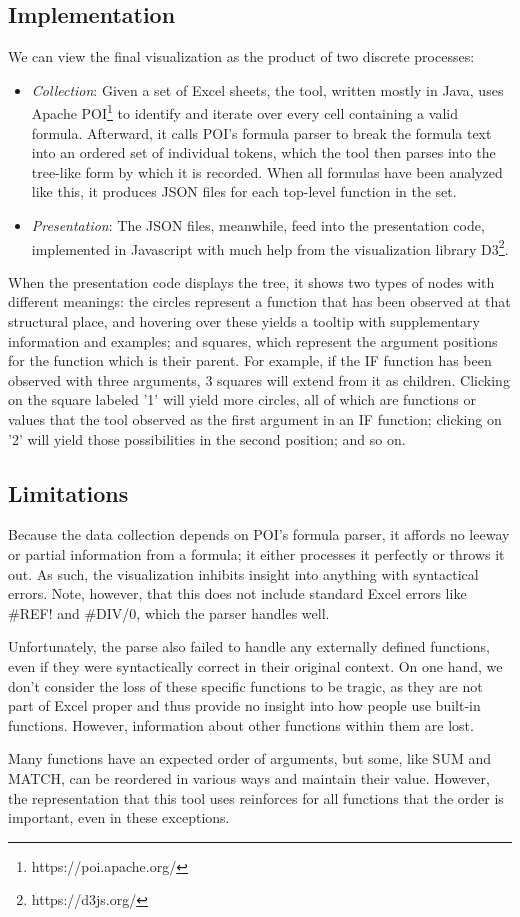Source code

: \documentclass[conference]{IEEEtran}
\begin{document}
\subsection{Implementation}
We can view the final visualization as the product of two discrete processes:
\begin{itemize}
	\item \textit{Collection}: Given a set of Excel sheets, the tool, written mostly in Java, uses Apache POI\footnote{https://poi.apache.org/} to identify and iterate over every cell containing a valid formula. Afterward, it calls POI's formula parser to break the formula text into an ordered set of individual tokens, which the tool then parses into the tree-like form by which it is recorded. When all formulas have been analyzed like this, it produces JSON files for each top-level function in the set.
	\item \textit{Presentation}: The JSON files, meanwhile, feed into the presentation code, implemented in Javascript with much help from the visualization library D3\footnote{https://d3js.org/}. 
\end{itemize}
When the presentation code displays the tree, it shows two types of nodes with different meanings: the circles represent a function that has been observed at that structural place, and hovering over these yields a tooltip with supplementary information and examples; and squares, which represent the argument positions for the function which is their parent. For example, if the IF function has been observed with three arguments, 3 squares will extend from it as children. Clicking on the square labeled '1' will yield more circles, all of which are functions or values that the tool observed as the first argument in an IF function; clicking on '2' will yield those possibilities in the second position; and so on.



\subsection{Limitations}
Because the data collection depends on POI's formula parser, it affords no leeway or partial information from a formula; it either processes it perfectly or throws it out. As such, the visualization inhibits insight into anything with syntactical errors. Note, however, that this does not include standard Excel errors like \#REF! and \#DIV/0, which the parser handles well. \par
Unfortunately, the parse also failed to handle any externally defined functions, even if they were syntactically correct in their original context. On one hand, we don't consider the loss of these specific functions to be tragic, as they are not part of Excel proper and thus provide no insight into how people use built-in functions. However, information about other functions within them are lost. \par
Many functions have an expected order of arguments, but some, like SUM and MATCH, can be reordered in various ways and maintain their value. However, the representation that this tool uses reinforces for all functions that the order is important, even in these exceptions. \par
\end{document}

ASSIGNED TASK: Each entry is to be returned precisely as it appears, but the pictures are to be dropped.

RESPONSE FOR THIS EXERCISE:
Source code

: \documentclass[conference]{IEEEtran}
\begin{document}
\subsection{Implementation}
We can view the final visualization as the product of two discrete processes:
\begin{itemize}
	\item \textit{Collection}: Given a set of Excel sheets, the tool, written mostly in Java, uses Apache POI\footnote{https://poi.apache.org/} to identify and iterate over every cell containing a valid formula. Afterward, it calls POI's formula parser to break the formula text into an ordered set of individual tokens, which the tool then parses into the tree-like form by which it is recorded. When all formulas have been analyzed like this, it produces JSON files for each top-level function in the set.
	\item \textit{Presentation}: The JSON files, meanwhile, feed into the presentation code, implemented in Javascript with much help from the visualization library D3\footnote{https://d3js.org/}. 
\end{itemize}
When the presentation code displays the tree, it shows two types of nodes with different meanings: the circles represent a function that has been observed at that structural place, and hovering over these yields a tooltip with supplementary information and examples; and squares, which represent the argument positions for the function which is their parent. For example, if the IF function has been observed with three arguments, 3 squares will extend from it as children. Clicking on the square labeled '1' will yield more circles, all of which are functions or values that the tool observed as the first argument in an IF function; clicking on '2' will yield those possibilities in the second position; and so on.



\subsection{Limitations}
Because the data collection depends on POI's formula parser, it affords no leeway or partial information from a formula; it either processes it perfectly or throws it out. As such, the visualization inhibits insight into anything with syntactical errors. Note, however, that this does not include standard Excel errors like \#REF! and \#DIV/0, which the parser handles well. \par
Unfortunately, the parse also failed to handle any externally defined functions, even if they were syntactically correct in their original context. On one hand, we don't consider the loss of these specific functions to be tragic, as they are not part of Excel proper and thus provide no insight into how people use built-in functions. However, information about other functions within them are lost. \par
Many functions have an expected order of arguments, but some, like SUM and MATCH, can be reordered in various ways and maintain their value. However, the representation that this tool uses reinforces for all functions that the order is important, even in these exceptions. \par
\end{document}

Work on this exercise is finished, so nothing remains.